I highly recommend getting a phrasebook (or similar resource) that gives you tons of set phrases and common greetings so that you can dip your toes into real Japanese right away and begin using it.
At the beginning of the journey, the excitement and fun comes from learning these new “alphabets” and phrases that you can start to use and actually understand.
- On day 1 you knew nothing.
- On day 2 you could greet people in Japanese.
- On day 3 you could read those same greetings in hiragana.
And on it continues.
You really begin to feel like you’re learning a foreign language that is completely different from English and you get a taste of what is to come as you improve your language skills.
The beginner level is where the vast majority of language learning resources focus, so there is a plethora of good material to choose from.
Too much, in fact.
In order to keep things simple, I’m going to continue off of where we left in the last section and cover the topics that a beginner should focus on.
Then I will give you one recommendation.
Like I said, there are a lot of really good (and a lot of not so good) books and courses that you can use at this point in the journey, so I will just keep things simple by picking the best.
Before we get to that however, let’s talk about the objectives of this stage in the game.
Introduction to Kanji
The third part of the Japanese writing system is called “kanji” which literally translates as “Chinese characters.” These are the symbols that come from the Chinese language, and they are absolutely essential for reading Japanese.
I’ve heard that there are as many as 50,000 characters, but that number is kind of like saying “there are billions of stars in the galaxy.”
It’s true, but not really meaningful to us as language learners.
In reality, there are only (he said sarcastically) 2,136 that you have to learn since they have been designated as required by the Japanese government.
But from what I’ve been told, most Japanese natives that attend university know about 3,000 and people who are considered “well-educated” such as college professors know around 5,000.
My point is that learning kanji is a lifelong process.
During the beginner stage, the goal is to become familiar with them and understand the basics.
- Multiple meanings
- Multiple readings
- Correct stroke order
- and more…
The key is to find a book or course that will introduce you to the various aspects of kanji and then to start learning them.
If you just learn several dozen kanji, that is perfectly fine for this stage.
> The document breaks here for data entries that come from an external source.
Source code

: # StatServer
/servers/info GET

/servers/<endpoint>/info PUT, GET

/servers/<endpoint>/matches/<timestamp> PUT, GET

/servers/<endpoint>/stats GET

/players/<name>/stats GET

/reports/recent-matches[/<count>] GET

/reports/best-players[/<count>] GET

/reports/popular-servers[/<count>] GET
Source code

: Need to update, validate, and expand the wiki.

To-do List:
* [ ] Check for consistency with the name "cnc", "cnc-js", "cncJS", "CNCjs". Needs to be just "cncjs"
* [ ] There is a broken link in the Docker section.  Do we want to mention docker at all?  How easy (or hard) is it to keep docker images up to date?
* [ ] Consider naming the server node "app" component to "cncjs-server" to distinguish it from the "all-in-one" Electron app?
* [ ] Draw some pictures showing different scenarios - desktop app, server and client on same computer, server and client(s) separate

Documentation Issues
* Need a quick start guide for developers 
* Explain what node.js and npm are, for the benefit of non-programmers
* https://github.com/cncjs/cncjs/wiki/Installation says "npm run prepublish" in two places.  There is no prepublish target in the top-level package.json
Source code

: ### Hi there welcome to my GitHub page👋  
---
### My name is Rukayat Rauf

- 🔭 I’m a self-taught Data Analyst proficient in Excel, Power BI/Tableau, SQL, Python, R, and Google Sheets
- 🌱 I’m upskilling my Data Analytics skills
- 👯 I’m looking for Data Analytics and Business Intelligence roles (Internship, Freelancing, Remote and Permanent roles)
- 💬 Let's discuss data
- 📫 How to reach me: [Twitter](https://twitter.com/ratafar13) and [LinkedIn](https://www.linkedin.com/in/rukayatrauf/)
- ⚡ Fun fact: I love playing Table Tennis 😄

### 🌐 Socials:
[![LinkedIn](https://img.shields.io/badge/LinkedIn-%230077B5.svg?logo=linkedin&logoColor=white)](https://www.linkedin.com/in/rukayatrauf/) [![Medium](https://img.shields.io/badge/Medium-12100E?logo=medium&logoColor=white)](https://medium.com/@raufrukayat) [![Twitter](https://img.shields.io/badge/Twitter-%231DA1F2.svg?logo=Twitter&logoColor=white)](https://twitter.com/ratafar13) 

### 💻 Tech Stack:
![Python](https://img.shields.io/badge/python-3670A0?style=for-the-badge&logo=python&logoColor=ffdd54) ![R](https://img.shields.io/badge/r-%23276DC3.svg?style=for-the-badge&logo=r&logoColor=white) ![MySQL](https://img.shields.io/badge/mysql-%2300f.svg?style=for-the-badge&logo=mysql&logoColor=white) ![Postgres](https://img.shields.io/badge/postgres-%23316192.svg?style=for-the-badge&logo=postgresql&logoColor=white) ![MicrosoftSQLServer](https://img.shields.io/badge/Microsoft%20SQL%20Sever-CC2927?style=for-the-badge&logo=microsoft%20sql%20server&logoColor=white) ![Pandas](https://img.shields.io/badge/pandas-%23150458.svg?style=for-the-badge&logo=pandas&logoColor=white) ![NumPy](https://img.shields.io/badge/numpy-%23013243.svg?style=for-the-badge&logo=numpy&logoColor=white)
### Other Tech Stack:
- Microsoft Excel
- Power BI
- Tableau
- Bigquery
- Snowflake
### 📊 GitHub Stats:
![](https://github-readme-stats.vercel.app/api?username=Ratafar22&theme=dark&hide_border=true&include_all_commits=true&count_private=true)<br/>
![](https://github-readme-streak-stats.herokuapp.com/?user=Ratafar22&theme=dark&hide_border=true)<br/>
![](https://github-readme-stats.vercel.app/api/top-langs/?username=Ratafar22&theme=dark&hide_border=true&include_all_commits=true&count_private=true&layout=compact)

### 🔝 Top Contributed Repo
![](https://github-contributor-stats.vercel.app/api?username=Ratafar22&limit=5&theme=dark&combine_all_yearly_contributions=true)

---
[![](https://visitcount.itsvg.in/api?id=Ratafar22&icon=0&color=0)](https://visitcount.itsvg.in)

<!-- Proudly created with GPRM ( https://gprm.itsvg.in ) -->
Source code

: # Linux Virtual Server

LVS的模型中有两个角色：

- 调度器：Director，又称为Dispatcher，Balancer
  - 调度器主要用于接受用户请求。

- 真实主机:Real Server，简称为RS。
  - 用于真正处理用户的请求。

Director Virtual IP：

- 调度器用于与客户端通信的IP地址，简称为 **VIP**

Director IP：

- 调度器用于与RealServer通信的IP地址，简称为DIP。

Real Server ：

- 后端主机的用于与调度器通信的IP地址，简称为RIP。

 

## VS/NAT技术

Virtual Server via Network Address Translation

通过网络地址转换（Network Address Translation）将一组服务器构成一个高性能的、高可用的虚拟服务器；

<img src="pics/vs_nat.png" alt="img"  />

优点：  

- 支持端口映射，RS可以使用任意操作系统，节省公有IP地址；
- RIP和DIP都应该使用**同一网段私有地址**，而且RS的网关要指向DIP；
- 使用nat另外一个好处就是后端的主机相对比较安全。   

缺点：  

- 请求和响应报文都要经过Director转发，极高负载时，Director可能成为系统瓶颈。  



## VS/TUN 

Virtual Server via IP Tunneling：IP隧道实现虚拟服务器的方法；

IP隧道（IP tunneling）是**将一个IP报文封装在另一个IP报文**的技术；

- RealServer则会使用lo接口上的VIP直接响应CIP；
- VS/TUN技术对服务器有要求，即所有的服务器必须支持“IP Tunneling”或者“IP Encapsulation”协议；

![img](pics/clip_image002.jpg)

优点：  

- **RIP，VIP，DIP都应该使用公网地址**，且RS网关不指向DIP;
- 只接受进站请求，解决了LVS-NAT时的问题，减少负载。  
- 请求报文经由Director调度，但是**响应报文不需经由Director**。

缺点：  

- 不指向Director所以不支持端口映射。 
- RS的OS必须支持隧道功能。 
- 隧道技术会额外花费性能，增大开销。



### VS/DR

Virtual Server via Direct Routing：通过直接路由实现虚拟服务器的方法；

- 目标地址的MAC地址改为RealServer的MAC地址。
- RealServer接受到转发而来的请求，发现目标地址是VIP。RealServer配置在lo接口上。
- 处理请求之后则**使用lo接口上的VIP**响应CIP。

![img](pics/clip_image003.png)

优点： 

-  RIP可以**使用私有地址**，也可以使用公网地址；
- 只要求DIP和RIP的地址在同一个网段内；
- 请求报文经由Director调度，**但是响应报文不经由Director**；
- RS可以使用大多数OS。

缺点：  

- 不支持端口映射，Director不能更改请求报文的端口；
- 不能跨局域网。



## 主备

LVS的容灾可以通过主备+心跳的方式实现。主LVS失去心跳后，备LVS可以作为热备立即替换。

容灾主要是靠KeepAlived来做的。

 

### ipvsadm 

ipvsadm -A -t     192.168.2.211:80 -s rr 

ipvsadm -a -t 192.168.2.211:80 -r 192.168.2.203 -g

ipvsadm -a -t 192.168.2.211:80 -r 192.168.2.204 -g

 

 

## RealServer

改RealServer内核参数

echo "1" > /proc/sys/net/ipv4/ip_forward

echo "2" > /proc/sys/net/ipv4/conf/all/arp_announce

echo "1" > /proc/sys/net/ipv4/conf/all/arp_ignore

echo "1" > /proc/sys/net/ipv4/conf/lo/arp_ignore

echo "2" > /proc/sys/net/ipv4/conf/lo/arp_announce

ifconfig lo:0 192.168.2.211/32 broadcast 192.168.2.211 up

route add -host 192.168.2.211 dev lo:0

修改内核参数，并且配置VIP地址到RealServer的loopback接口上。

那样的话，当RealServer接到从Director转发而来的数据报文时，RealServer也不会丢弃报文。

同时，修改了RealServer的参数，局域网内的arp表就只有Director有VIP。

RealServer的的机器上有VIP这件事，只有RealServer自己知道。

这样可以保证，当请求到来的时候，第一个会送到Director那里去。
Getting them all down is something that should be tackled at the next level.
Study Grammar and Vocabulary
Since the Japanese language is structured so differently from English, it is important to spend time studying how the grammar works.
Likewise, the vocabulary used in Japanese is incredibly precise at times and they do certain things that you would never naturally think of coming from an English background.
For example, in English we only have one word for “sister” but the Japanese language has several.
Furthermore, there are multiple words that can be used for verbs like “to go” in Japanese and each one carries a different level of respect with it.
That being said, explanations alone are not enough.
The human mind needs lots of examples in order to really get a hold of the concept and be able to remember and then use it naturally.
That’s why I believe that the best way to learn new grammar and vocabulary is to first study it with an in-depth explanation and then to flood your mind with lots of example sentences.
The ideal situation would be to learn one new concept and then read and listen to 10-20 sentences that illustrate it.
This way you can fully comprehend the meaning of the sentence, while also getting lots of real life experience with how it is used.
Because of that, I believe that learning Japanese through full sentences is the best way to go.
I’ve never studied Japanese in a traditional classroom, but I have studied Spanish.
One of the common themes with classroom learning is that the teacher (or textbook) assigns a list of vocabulary for the student to memorize, but there is no context given.
Just the word in one language, and then the English translation.
Unfortunately, this doesn’t provide enough meaning for the human brain to fully understand and latch on to, so it ends up being a situation where the information is in one ear (or eye) and other the other.
The solution is to learn the language through complete sentences.
A sentence will not only show you how a word is used based on context, but it will also give you grammar in action.
Let’s look at words first.
How many different meanings does the word “hot” have in English?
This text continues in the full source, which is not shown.